Dispõe o artigo 791 da Consolidação das Leis do Trabalho que “os empregados e os empregadores poderão reclamar pessoalmente perante a Justiça do Trabalho e acompanhar as suas reclamações até o final” (grifei). Amparado neste dispositivo consolidado espancou-se do âmbito da Justiça do Trabalho a cominação de honorários à parte vencida. Daí o que ocorre é o seguinte: não se vê, na prática trabalhista, o empregado reclamando pessoalmente seus direitos junto ao judiciário laboral. Vê-se sim o indeferimento de honorários ao advogado vencedor, o que reflete em pagamento daqueles com parte do que recebido pelo litigante vencedor e aqui uma verdadeira afronta aos direitos do reclamante, que bem demonstra a inviabilidade do jus postulandi: o reclamante (ou reclamado) vencedor não recebe da justiça tudo aquilo e precisamente aquilo a que faria jus. Arca, enfim, com os custos da lide a que não deu azo.
O antigo Estatuto da Ordem dos Advogados do Brasil (Lei n. 4.215 de 27 de abril de 1963) dissertava em seu artigo 68 que “No seu ministério privado o advogado presta serviço público, constituindo, com os juizes e membros do Ministério Público, elemento indispensável à administração da Justiça” (grifei). A detida análise das palavras é elemento essencial de manuseio imprescindível ao hermeneuta. Então vejamos: indispensável, segundo o minidicionário Aurélio é não dispensável, imprescindível.
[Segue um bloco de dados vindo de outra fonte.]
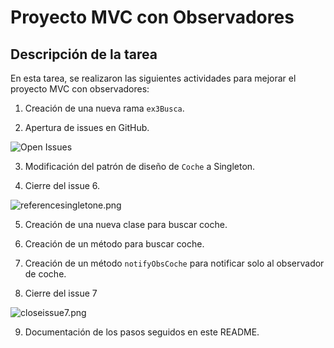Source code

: # Proyecto MVC con Observadores

## Descripción de la tarea

En esta tarea, se realizaron las siguientes actividades para mejorar el proyecto MVC con observadores:

1. Creación de una nueva rama `ex3Busca`.

2. Apertura de issues en GitHub.

![Open Issues](/home/dam/Escritorio/COD/mvc-kiglesiasesteves/src/img/openissues.png)

3. Modificación del patrón de diseño de `Coche` a Singleton.

4. Cierre del issue 6.

![referencesingletone.png](/home/dam/Escritorio/COD/mvc-kiglesiasesteves/src/img/referencesingletone.png)

5. Creación de una nueva clase para buscar coche.

6. Creación de un método para buscar coche.

7. Creación de un método `notifyObsCoche` para notificar solo al observador de coche.

8. Cierre del issue 7

![closeissue7.png](/home/dam/Escritorio/COD/mvc-kiglesiasesteves/src/img/closeissue7.png)


9. Documentación de los pasos seguidos en este README.
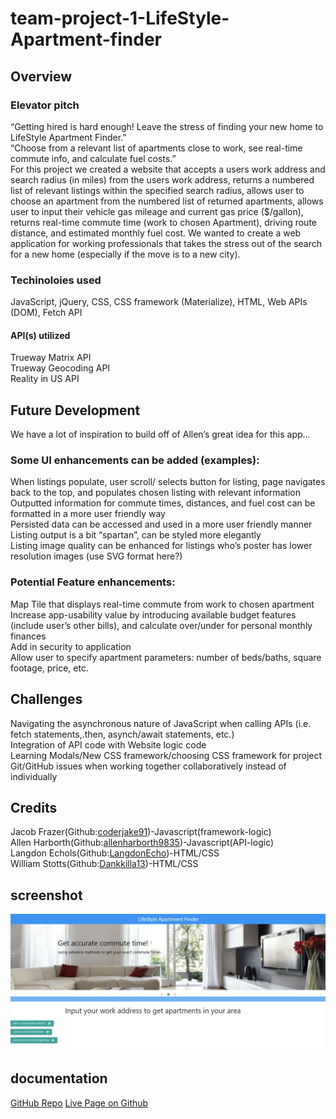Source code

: # team-project-1-LifeStyle-Apartment-finder
## Overview
### Elevator pitch
“Getting hired is hard enough! Leave the stress of finding your new home to LifeStyle Apartment Finder.”    
“Choose from a relevant list of apartments close to work, see real-time commute info, and calculate fuel costs.”    
For this project we created a website that accepts a users work address and search radius (in miles) from the users work address, returns a numbered list of relevant listings within the specified search radius, allows user to choose an apartment from the numbered list of returned apartments, allows user to input their vehicle gas mileage and current gas price ($/gallon), returns real-time commute time (work to chosen Apartment), driving route distance, and estimated monthly fuel cost. We wanted to create a web application for working professionals that takes the stress out of the search for a new home (especially if the move is to a new city).    
### Techinoloies used
JavaScript, jQuery, CSS, CSS framework (Materialize), HTML, Web APIs (DOM), Fetch API  
#### API(s) utilized
Trueway Matrix API  
Trueway Geocoding API  
Reality in US API  

## Future Development
We have a lot of inspiration to build off of Allen’s great idea for this app...
### Some UI enhancements can be added (examples):
When listings populate, user scroll/ selects button for listing, page navigates back to the top, and populates chosen listing with relevant information  
Outputted information for commute times, distances, and fuel cost can be formatted in a more user friendly way  
Persisted data can be accessed and used in a more user friendly manner  
Listing output is a bit “spartan”, can be styled more elegantly  
Listing image quality can be enhanced for listings who’s poster has lower resolution images (use SVG format here?)  
### Potential Feature enhancements:
Map Tile that displays real-time commute from work to chosen apartment  
Increase app-usability value by introducing available budget features (include user’s other bills), and calculate over/under for personal monthly finances  
Add in security to application  
Allow user to specify apartment parameters: number of beds/baths, square footage, price, etc.    

## Challenges
Navigating the asynchronous nature of JavaScript when calling APIs (i.e. fetch statements,.then, asynch/await statements, etc.)  
Integration of API code with Website logic code  
Learning Modals/New CSS framework/choosing CSS framework for project  
Git/GitHub  issues when working together collaboratively instead of individually    

## Credits
Jacob Frazer\(Github:[coderjake91](github.com/coderjake91)\)-Javascript(framework-logic)  
Allen Harborth\(Github:[allenharborth9835](github.com/allenharborth9835)\)-Javascript(API-logic)  
Langdon Echols\(Github:[LangdonEcho](github.com/LangdonEcho)\)-HTML/CSS  
William Stotts\(Github:[Dankkilla13](github.com/Dankkilla13)\)-HTML/CSS  

## screenshot
![App Screenshot](./assets/images/LifeStyleApartmentFinder.JPG)
## documentation
[GitHub Repo](https://github.com/allenharborth9835/team-project-1)
[Live Page on Github](https://allenharborth9835.github.io/Lifestyle-Apartment-Finder/)
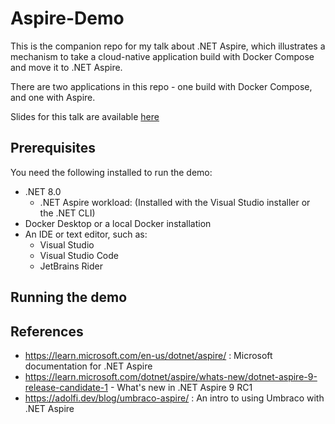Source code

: # Aspire-Demo

This is the companion repo for my talk about .NET Aspire, which illustrates a mechanism to take a cloud-native application build with Docker Compose and move it to .NET Aspire. 

There are two applications in this repo - one build with Docker Compose, and one with Aspire. 

Slides for this talk are available [here](https://docs.google.com/presentation/d/1pKHi34APKTjNJMnEQa6QBoe_FazFd_tjzxuLe4BMN38/)

## Prerequisites

You need the following installed to run the demo:

- .NET 8.0
    - .NET Aspire workload: (Installed with the Visual Studio installer or the .NET CLI)
- Docker Desktop or a local Docker installation
- An IDE or text editor, such as:
    - Visual Studio
    - Visual Studio Code
    - JetBrains Rider

## Running the demo




## References

- https://learn.microsoft.com/en-us/dotnet/aspire/ : Microsoft documentation for .NET Aspire
- https://learn.microsoft.com/dotnet/aspire/whats-new/dotnet-aspire-9-release-candidate-1 - What's new in .NET Aspire 9 RC1
- https://adolfi.dev/blog/umbraco-aspire/ : An intro to using Umbraco with .NET Aspire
Ora, se o legislador claramente estabeleceu que o advogado é imprescindível à administração da justiça, evidentemente, fere a norma toda tentativa de afastá-lo de certos processos e/ou determinados setores especializados da Justiça.
Dispõe o decreto-lei 4.657, de 4 de setembro de 1942 (Lei de introdução ao Código Civil Brasileiro) em seu art. 2º, § 1º, que “A lei posterior revoga a anterior quando expressamente o declare, quando seja com ela incompatível ou quando regule inteiramente a matéria de que tratava a lei anterior”. (grifei). Com o devido respeito que merecem os que advogam a tese de permanência do jus postulandi ( até porque parecem ser maioria no âmbito do Poder Judiciário ) penso que a argumentação não resiste ao confronto do dispositivo acima referido. Penso que o antigo Estatuto da OAB revogou, naquela ocasião, a possibilidade de postulação pessoal em juízo permitida pelo art. 791 da CLT. Ainda que haja oposição a esta tese, outras existem e serão analisadas na seqüência.
O advogado é o detentor da capacidade postulatória, conforme se depreende do art. 36 do Código de Processo Civil Brasileiro: “A parte será representada em Juízo por advogado legalmente habilitado. Ser-lhe-à lícito, no entanto, postular em causa própria, quando tiver habilitação legal ou, não a tendo, no caso de falta de advogado no lugar ou recusa ou impedimento dos que houver”. (grifei)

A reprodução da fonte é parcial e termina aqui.